*EXERCISE:*
Write out each line below exactly as it appears.

==== ENTRIES PROVIDED

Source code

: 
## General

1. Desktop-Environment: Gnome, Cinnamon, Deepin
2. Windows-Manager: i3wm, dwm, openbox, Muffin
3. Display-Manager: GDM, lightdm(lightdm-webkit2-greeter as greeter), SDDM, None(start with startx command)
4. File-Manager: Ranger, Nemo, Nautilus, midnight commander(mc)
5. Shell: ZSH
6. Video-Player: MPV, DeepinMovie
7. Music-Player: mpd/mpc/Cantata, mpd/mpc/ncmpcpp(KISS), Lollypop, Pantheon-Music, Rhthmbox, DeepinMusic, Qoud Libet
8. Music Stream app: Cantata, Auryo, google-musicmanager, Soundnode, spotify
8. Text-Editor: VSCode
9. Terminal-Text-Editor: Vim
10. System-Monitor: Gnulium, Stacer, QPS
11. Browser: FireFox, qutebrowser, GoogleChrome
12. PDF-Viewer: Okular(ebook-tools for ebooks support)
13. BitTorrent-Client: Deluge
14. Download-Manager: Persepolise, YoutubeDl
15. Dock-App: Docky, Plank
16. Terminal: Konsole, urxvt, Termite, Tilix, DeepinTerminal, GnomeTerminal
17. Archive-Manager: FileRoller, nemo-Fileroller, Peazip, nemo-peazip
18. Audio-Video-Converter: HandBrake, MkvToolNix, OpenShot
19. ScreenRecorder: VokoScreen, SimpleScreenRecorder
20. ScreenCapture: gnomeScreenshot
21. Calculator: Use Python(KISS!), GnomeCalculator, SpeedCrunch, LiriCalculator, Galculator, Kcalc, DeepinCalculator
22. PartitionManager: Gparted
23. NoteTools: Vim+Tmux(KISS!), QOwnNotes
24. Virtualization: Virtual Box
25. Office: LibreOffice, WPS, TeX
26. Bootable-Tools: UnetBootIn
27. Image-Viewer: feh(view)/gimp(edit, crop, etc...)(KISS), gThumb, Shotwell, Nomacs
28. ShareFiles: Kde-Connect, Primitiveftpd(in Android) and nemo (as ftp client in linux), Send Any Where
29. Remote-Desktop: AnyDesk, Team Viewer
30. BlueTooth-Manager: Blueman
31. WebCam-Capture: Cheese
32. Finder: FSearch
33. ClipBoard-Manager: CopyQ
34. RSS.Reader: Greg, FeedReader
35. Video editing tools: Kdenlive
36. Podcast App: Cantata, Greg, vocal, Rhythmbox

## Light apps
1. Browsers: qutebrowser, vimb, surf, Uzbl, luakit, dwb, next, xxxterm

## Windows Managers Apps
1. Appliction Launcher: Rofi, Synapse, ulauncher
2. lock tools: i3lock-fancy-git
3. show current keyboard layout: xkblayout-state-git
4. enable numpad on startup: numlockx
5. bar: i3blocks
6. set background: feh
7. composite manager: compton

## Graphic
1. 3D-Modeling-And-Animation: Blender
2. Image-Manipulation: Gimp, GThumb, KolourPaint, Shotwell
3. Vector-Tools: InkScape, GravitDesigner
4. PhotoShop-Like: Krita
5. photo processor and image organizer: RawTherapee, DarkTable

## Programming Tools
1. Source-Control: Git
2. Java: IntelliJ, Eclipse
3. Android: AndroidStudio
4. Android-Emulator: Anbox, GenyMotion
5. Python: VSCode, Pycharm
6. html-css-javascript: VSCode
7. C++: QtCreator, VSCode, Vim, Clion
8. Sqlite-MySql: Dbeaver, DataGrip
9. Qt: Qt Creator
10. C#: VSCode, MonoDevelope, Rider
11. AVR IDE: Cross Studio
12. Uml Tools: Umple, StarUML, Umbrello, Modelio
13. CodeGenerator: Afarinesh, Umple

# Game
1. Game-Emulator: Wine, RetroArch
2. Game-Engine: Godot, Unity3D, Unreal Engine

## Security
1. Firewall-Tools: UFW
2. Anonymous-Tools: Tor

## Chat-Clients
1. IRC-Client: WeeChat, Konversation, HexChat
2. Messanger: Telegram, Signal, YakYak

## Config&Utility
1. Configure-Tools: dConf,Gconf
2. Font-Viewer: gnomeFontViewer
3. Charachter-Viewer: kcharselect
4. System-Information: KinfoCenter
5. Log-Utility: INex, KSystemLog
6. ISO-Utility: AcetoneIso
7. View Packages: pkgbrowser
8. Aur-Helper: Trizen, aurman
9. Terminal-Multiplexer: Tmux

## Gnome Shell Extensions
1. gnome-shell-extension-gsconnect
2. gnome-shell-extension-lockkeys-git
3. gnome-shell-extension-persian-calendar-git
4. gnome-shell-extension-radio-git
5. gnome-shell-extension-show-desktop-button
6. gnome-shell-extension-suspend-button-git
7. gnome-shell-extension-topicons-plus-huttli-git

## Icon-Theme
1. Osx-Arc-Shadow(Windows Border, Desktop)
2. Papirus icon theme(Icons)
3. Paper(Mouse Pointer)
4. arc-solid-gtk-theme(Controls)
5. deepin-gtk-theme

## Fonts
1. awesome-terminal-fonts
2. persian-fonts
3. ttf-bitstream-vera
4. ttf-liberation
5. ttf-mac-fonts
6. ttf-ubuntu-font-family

========

*SOLUTION TO THE PROBLEM:*
Source code

: 
## General

1. Desktop-Environment: Gnome, Cinnamon, Deepin
2. Windows-Manager: i3wm, dwm, openbox, Muffin
3. Display-Manager: GDM, lightdm(lightdm-webkit2-greeter as greeter), SDDM, None(start with startx command)
4. File-Manager: Ranger, Nemo, Nautilus, midnight commander(mc)
5. Shell: ZSH
6. Video-Player: MPV, DeepinMovie
7. Music-Player: mpd/mpc/Cantata, mpd/mpc/ncmpcpp(KISS), Lollypop, Pantheon-Music, Rhthmbox, DeepinMusic, Qoud Libet
8. Music Stream app: Cantata, Auryo, google-musicmanager, Soundnode, spotify
8. Text-Editor: VSCode
9. Terminal-Text-Editor: Vim
10. System-Monitor: Gnulium, Stacer, QPS
11. Browser: FireFox, qutebrowser, GoogleChrome
12. PDF-Viewer: Okular(ebook-tools for ebooks support)
13. BitTorrent-Client: Deluge
14. Download-Manager: Persepolise, YoutubeDl
15. Dock-App: Docky, Plank
16. Terminal: Konsole, urxvt, Termite, Tilix, DeepinTerminal, GnomeTerminal
17. Archive-Manager: FileRoller, nemo-Fileroller, Peazip, nemo-peazip
18. Audio-Video-Converter: HandBrake, MkvToolNix, OpenShot
19. ScreenRecorder: VokoScreen, SimpleScreenRecorder
20. ScreenCapture: gnomeScreenshot
21. Calculator: Use Python(KISS!), GnomeCalculator, SpeedCrunch, LiriCalculator, Galculator, Kcalc, DeepinCalculator
22. PartitionManager: Gparted
23. NoteTools: Vim+Tmux(KISS!), QOwnNotes
24. Virtualization: Virtual Box
25. Office: LibreOffice, WPS, TeX
26. Bootable-Tools: UnetBootIn
27. Image-Viewer: feh(view)/gimp(edit, crop, etc...)(KISS), gThumb, Shotwell, Nomacs
28. ShareFiles: Kde-Connect, Primitiveftpd(in Android) and nemo (as ftp client in linux), Send Any Where
29. Remote-Desktop: AnyDesk, Team Viewer
30. BlueTooth-Manager: Blueman
31. WebCam-Capture: Cheese
32. Finder: FSearch
33. ClipBoard-Manager: CopyQ
34. RSS.Reader: Greg, FeedReader
35. Video editing tools: Kdenlive
36. Podcast App: Cantata, Greg, vocal, Rhythmbox

## Light apps
1. Browsers: qutebrowser, vimb, surf, Uzbl, luakit, dwb, next, xxxterm

## Windows Managers Apps
1. Appliction Launcher: Rofi, Synapse, ulauncher
2. lock tools: i3lock-fancy-git
3. show current keyboard layout: xkblayout-state-git
4. enable numpad on startup: numlockx
5. bar: i3blocks
6. set background: feh
7. composite manager: compton

## Graphic
1. 3D-Modeling-And-Animation: Blender
2. Image-Manipulation: Gimp, GThumb, KolourPaint, Shotwell
3. Vector-Tools: InkScape, GravitDesigner
4. PhotoShop-Like: Krita
5. photo processor and image organizer: RawTherapee, DarkTable

## Programming Tools
1. Source-Control: Git
2. Java: IntelliJ, Eclipse
3. Android: AndroidStudio
4. Android-Emulator: Anbox, GenyMotion
5. Python: VSCode, Pycharm
6. html-css-javascript: VSCode
7. C++: QtCreator, VSCode, Vim, Clion
8. Sqlite-MySql: Dbeaver, DataGrip
9. Qt: Qt Creator
10. C#: VSCode, MonoDevelope, Rider
11. AVR IDE: Cross Studio
12. Uml Tools: Umple, StarUML, Umbrello, Modelio
13. CodeGenerator: Afarinesh, Umple

# Game
1. Game-Emulator: Wine, RetroArch
2. Game-Engine: Godot, Unity3D, Unreal Engine

## Security
1. Firewall-Tools: UFW
2. Anonymous-Tools: Tor

## Chat-Clients
1. IRC-Client: WeeChat, Konversation, HexChat
2. Messanger: Telegram, Signal, YakYak

## Config&Utility
1. Configure-Tools: dConf,Gconf
2. Font-Viewer: gnomeFontViewer
3. Charachter-Viewer: kcharselect
4. System-Information: KinfoCenter
5. Log-Utility: INex, KSystemLog
6. ISO-Utility: AcetoneIso
7. View Packages: pkgbrowser
8. Aur-Helper: Trizen, aurman
9. Terminal-Multiplexer: Tmux

## Gnome Shell Extensions
1. gnome-shell-extension-gsconnect
2. gnome-shell-extension-lockkeys-git
3. gnome-shell-extension-persian-calendar-git
4. gnome-shell-extension-radio-git
5. gnome-shell-extension-show-desktop-button
6. gnome-shell-extension-suspend-button-git
7. gnome-shell-extension-topicons-plus-huttli-git

## Icon-Theme
1. Osx-Arc-Shadow(Windows Border, Desktop)
2. Papirus icon theme(Icons)
3. Paper(Mouse Pointer)
4. arc-solid-gtk-theme(Controls)
5. deepin-gtk-theme

## Fonts
1. awesome-terminal-fonts
2. persian-fonts
3. ttf-bitstream-vera
4. ttf-liberation
5. ttf-mac-fonts
6. ttf-ubuntu-font-family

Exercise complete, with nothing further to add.